• TASK BRIEF
Pull out of the data below the stretch of lines bounded by the one containing "This requires an" and the one containing "1. Clone this repository", both bounds included, unchanged.

• INFORMATION GIVEN
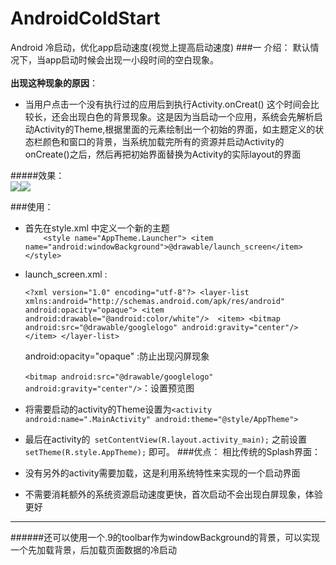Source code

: # AndroidColdStart
Android 冷启动，优化app启动速度(视觉上提高启动速度)
###一 介绍：
默认情况下，当app启动时候会出现一小段时间的空白现象。<br>
<br>**出现这种现象的原因**：

*  当用户点击一个没有执行过的应用后到执行Activity.onCreat() 这个时间会比较长，还会出现白色的背景现象。这是因为当启动一个应用，系统会先解析启动Activity的Theme,根据里面的元素绘制出一个初始的界面，如主题定义的状态栏颜色和窗口的背景，当系统加载完所有的资源并启动Activity的onCreate()之后，然后再把初始界面替换为Activity的实际layout的界面

#####效果：<br>![](https://github.com/hyr0318/AndroidColdStart/blob/master/image/coldstart.gif)![](https://github.com/hyr0318/AndroidColdStart/blob/master/image/no_coldstart.gif)

###使用：
*	首先在style.xml 中定义一个新的主题<br>`    <style name="AppTheme.Launcher">
   <item name="android:windowBackground">@drawable/launch_screen</item>
   </style>`
* launch_screen.xml :<br><pre>
   `<?xml version="1.0" encoding="utf-8"?>
	<layer-list xmlns:android="http://schemas.android.com/apk/res/android"
		 android:opacity="opaque">
    		<item android:drawable="@android:color/white"/> 
	<item>
        <bitmap
            android:src="@drawable/googlelogo"
            android:gravity="center"/>
    	</item>
	</layer-list>`</pre>
	android:opacity="opaque" :防止出现闪屏现象<br>
    <br>`<bitmap
        android:src="@drawable/googlelogo"
        android:gravity="center"/>`：设置预览图
* 将需要启动的activity的Theme设置为`<activity
            android:name=".MainActivity"
            android:theme="@style/AppTheme">`
* 最后在activity的` setContentView(R.layout.activity_main);` 之前设置`setTheme(R.style.AppTheme);` 即可。
###优点：
相比传统的Splash界面：

* 没有另外的activity需要加载，这是利用系统特性来实现的一个启动界面
* 不需要消耗额外的系统资源启动速度更快，首次启动不会出现白屏现象，体验更好

----------

######还可以使用一个.9的toolbar作为windowBackground的背景，可以实现一个先加载背景，后加载页面数据的冷启动
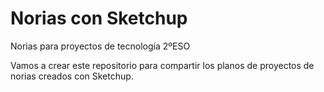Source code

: # Norias con Sketchup
Norias para proyectos de tecnología 2ºESO

Vamos a crear este repositorio para compartir los planos de proyectos de norias creados con Sketchup.
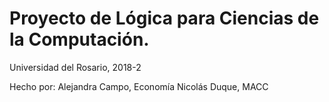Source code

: # Proyecto de Lógica para Ciencias de la Computación.
Universidad del Rosario, 2018-2

Hecho por:
  Alejandra Campo, Economía
  Nicolás Duque, MACC

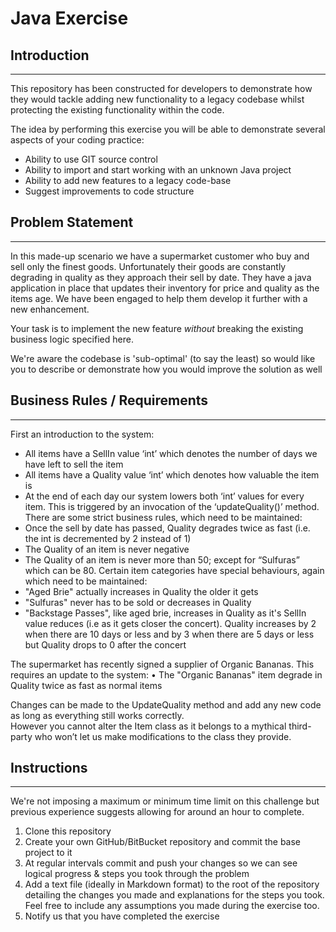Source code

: # Java Exercise

## Introduction
***

This repository has been constructed for developers to demonstrate how they would tackle adding new functionality to a legacy codebase whilst protecting the existing functionality within the code.

The idea by performing this exercise you will be able to demonstrate several aspects of your coding practice:

* Ability to use GIT source control
* Ability to import and start working with an unknown Java project
* Ability to add new features to a legacy code-base
* Suggest improvements to code structure

## Problem Statement
***
In this made-up scenario we have a supermarket customer who buy and sell only the finest goods.  Unfortunately their goods are constantly degrading in quality as they approach their sell by date.  They have a java application in place that updates their inventory for price and quality as the items age.  We have been engaged to help them develop it further with a new enhancement.

Your task is to implement the new feature *without* breaking the existing business logic specified here. 
	
We're aware the codebase is 'sub-optimal' (to say the least) so would like you to describe or demonstrate how you would improve the solution as well
	
	
## Business Rules / Requirements
***
First an introduction to the system:
*	All items have a SellIn value ‘int’ which denotes the number of days we have left to sell the item
*	All items have a Quality value ‘int’ which denotes how valuable the item is
*	At the end of each day our system lowers both ‘int’ values for every item.  This is triggered by an invocation of the ‘updateQuality()’ method.
There are some strict business rules, which need to be maintained:
*	Once the sell by date has passed, Quality degrades twice as fast (i.e. the int is decremented by 2 instead of 1)
*	The Quality of an item is never negative
*	The Quality of an item is never more than 50; except for “Sulfuras” which can be 80.
Certain item categories have special behaviours, again which need to be maintained:
*	"Aged Brie" actually increases in Quality the older it gets
*	"Sulfuras" never has to be sold or decreases in Quality
*	"Backstage Passes", like aged brie, increases in Quality as it's SellIn value reduces (i.e as it gets closer the concert). Quality increases by 2 when there are 10 days or less and by 3 when there are 5 days or less but Quality drops to 0 after the concert

The supermarket has recently signed a supplier of Organic Bananas. 
This requires an update to the system:
•	The "Organic Bananas" item degrade in Quality twice as fast as normal items

Changes can be made to the UpdateQuality method and add any new code as long as everything still works correctly.  
However you cannot alter the Item class as it belongs to a mythical third-party who won’t let us make modifications to the class they provide.
	
	
## Instructions
***
We're not imposing a maximum or minimum time limit on this challenge but previous experience suggests allowing for around an hour to complete.

1. Clone this repository
2. Create your own GitHub/BitBucket repository and commit the base project to it
3. At regular intervals commit and push your changes so we can see logical progress & steps you took through the problem
4. Add a text file (ideally in Markdown format) to the root of the repository detailing the changes you made and explanations for the steps you took.  Feel free to include any assumptions you made during the exercise too.
5. Notify us that you have completed the exercise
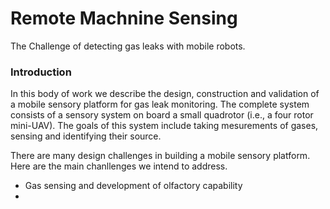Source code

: # Remote Machnine Sensing
The Challenge of detecting gas leaks with mobile robots.

### Introduction
In this body of work we describe the design, construction and validation of a mobile sensory platform for gas leak monitoring. The complete system consists of a sensory system on board a small quadrotor (i.e., a four rotor mini-UAV). The goals of this system include taking mesurements of gases, sensing and identifying their source. 

There are many design challenges in building a mobile sensory platform. Here are the main chanllenges we intend to address.

- Gas sensing and development of olfactory capability
-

• OUTPUT FOR THIS TASK
This requires an update to the system:
•	The "Organic Bananas" item degrade in Quality twice as fast as normal items

Changes can be made to the UpdateQuality method and add any new code as long as everything still works correctly.  
However you cannot alter the Item class as it belongs to a mythical third-party who won’t let us make modifications to the class they provide.
	
	
## Instructions
***
We're not imposing a maximum or minimum time limit on this challenge but previous experience suggests allowing for around an hour to complete.

1. Clone this repository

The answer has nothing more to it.